**** DATA IN THIS EXERCISE

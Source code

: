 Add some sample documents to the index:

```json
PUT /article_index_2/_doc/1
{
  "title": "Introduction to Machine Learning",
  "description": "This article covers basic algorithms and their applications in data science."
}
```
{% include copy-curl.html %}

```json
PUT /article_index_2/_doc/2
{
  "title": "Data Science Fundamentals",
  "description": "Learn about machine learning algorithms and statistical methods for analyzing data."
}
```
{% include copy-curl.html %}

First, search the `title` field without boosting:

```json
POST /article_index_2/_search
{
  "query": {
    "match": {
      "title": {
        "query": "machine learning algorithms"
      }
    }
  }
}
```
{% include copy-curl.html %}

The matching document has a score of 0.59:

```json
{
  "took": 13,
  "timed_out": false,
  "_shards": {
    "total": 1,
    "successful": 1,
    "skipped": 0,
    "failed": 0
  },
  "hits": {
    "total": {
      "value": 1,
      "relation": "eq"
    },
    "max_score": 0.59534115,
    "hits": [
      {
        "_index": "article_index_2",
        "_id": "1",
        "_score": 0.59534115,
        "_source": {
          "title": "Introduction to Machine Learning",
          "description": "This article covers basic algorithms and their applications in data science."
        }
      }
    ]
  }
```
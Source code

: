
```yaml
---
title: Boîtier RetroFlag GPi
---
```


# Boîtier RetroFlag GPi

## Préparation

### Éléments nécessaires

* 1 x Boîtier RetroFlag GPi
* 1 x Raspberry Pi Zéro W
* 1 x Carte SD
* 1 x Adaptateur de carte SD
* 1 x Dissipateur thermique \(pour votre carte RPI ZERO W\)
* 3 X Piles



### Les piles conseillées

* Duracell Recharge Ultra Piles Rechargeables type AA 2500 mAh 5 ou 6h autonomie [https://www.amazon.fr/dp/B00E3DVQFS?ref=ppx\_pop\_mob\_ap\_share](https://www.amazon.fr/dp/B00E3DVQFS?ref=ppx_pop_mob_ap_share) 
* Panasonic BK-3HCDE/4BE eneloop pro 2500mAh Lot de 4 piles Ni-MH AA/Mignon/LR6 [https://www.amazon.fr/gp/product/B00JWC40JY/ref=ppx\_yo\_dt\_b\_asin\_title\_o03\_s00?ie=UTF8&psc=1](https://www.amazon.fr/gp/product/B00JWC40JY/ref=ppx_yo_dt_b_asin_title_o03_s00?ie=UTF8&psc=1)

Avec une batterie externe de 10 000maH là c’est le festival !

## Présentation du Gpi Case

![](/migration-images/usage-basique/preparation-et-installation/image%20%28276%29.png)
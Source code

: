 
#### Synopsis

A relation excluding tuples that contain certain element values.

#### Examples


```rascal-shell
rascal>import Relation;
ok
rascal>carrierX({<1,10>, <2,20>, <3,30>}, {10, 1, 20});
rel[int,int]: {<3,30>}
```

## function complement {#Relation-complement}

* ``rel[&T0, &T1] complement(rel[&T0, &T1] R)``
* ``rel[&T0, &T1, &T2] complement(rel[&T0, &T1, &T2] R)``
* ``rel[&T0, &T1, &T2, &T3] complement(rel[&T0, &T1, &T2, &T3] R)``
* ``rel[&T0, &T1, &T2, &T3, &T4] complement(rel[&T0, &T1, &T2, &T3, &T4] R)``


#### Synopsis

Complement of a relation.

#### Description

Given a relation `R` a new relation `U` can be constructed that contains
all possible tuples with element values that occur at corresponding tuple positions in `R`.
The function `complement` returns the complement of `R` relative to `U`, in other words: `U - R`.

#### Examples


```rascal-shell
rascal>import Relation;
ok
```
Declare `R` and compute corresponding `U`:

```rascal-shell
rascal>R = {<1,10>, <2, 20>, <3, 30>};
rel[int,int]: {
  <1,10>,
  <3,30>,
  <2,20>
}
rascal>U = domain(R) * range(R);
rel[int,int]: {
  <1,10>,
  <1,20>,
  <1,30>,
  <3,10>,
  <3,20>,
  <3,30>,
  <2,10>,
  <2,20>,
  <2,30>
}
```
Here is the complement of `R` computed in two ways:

********

TASK TO COMPLETE: Write the whole listing out again, exactly as it appears above.

YOUR SOLUTION:
Source code

: Add some sample documents to the index:

```json
PUT /article_index_2/_doc/1
{
  "title": "Introduction to Machine Learning",
  "description": "This article covers basic algorithms and their applications in data science."
}
```
{% include copy-curl.html %}

```json
PUT /article_index_2/_doc/2
{
  "title": "Data Science Fundamentals",
  "description": "Learn about machine learning algorithms and statistical methods for analyzing data."
}
```
{% include copy-curl.html %}

First, search the `title` field without boosting:

```json
POST /article_index_2/_search
{
  "query": {
    "match": {
      "title": {
        "query": "machine learning algorithms"
      }
    }
  }
}
```
{% include copy-curl.html %}

The matching document has a score of 0.59:

```json
{
  "took": 13,
  "timed_out": false,
  "_shards": {
    "total": 1,
    "successful": 1,
    "skipped": 0,
    "failed": 0
  },
  "hits": {
    "total": {
      "value": 1,
      "relation": "eq"
    },
    "max_score": 0.59534115,
    "hits": [
      {
        "_index": "article_index_2",
        "_id": "1",
        "_score": 0.59534115,
        "_source": {
          "title": "Introduction to Machine Learning",
          "description": "This article covers basic algorithms and their applications in data science."
        }
      }
    ]
  }
```
Source code

:
```yaml
---
title: Boîtier RetroFlag GPi
---
```


# Boîtier RetroFlag GPi

## Préparation

### Éléments nécessaires

* 1 x Boîtier RetroFlag GPi
* 1 x Raspberry Pi Zéro W
* 1 x Carte SD
* 1 x Adaptateur de carte SD
* 1 x Dissipateur thermique \(pour votre carte RPI ZERO W\)
* 3 X Piles



### Les piles conseillées

* Duracell Recharge Ultra Piles Rechargeables type AA 2500 mAh 5 ou 6h autonomie [https://www.amazon.fr/dp/B00E3DVQFS?ref=ppx\_pop\_mob\_ap\_share](https://www.amazon.fr/dp/B00E3DVQFS?ref=ppx_pop_mob_ap_share) 
* Panasonic BK-3HCDE/4BE eneloop pro 2500mAh Lot de 4 piles Ni-MH AA/Mignon/LR6 [https://www.amazon.fr/gp/product/B00JWC40JY/ref=ppx\_yo\_dt\_b\_asin\_title\_o03\_s00?ie=UTF8&psc=1](https://www.amazon.fr/gp/product/B00JWC40JY/ref=ppx_yo_dt_b_asin_title_o03_s00?ie=UTF8&psc=1)

Avec une batterie externe de 10 000maH là c’est le festival !

## Présentation du Gpi Case

![](/migration-images/usage-basique/preparation-et-installation/image%20%28276%29.png)
Source code

: 
#### Synopsis

A relation excluding tuples that contain certain element values.

#### Examples


```rascal-shell
rascal>import Relation;
ok
rascal>carrierX({<1,10>, <2,20>, <3,30>}, {10, 1, 20});
rel[int,int]: {<3,30>}
```

## function complement {#Relation-complement}

* ``rel[&T0, &T1] complement(rel[&T0, &T1] R)``
* ``rel[&T0, &T1, &T2] complement(rel[&T0, &T1, &T2] R)``
* ``rel[&T0, &T1, &T2, &T3] complement(rel[&T0, &T1, &T2, &T3] R)``
* ``rel[&T0, &T1, &T2, &T3, &T4] complement(rel[&T0, &T1, &T2, &T3, &T4] R)``


#### Synopsis

Complement of a relation.

#### Description

Given a relation `R` a new relation `U` can be constructed that contains
all possible tuples with element values that occur at corresponding tuple positions in `R`.
The function `complement` returns the complement of `R` relative to `U`, in other words: `U - R`.

#### Examples


```rascal-shell
rascal>import Relation;
ok
```
Declare `R` and compute corresponding `U`:

```rascal-shell
rascal>R = {<1,10>, <2, 20>, <3, 30>};
rel[int,int]: {
  <1,10>,
  <3,30>,
  <2,20>
}
rascal>U = domain(R) * range(R);
rel[int,int]: {
  <1,10>,
  <1,20>,
  <1,30>,
  <3,10>,
  <3,20>,
  <3,30>,
  <2,10>,
  <2,20>,
  <2,30>
}
```
Here is the complement of `R` computed in two ways:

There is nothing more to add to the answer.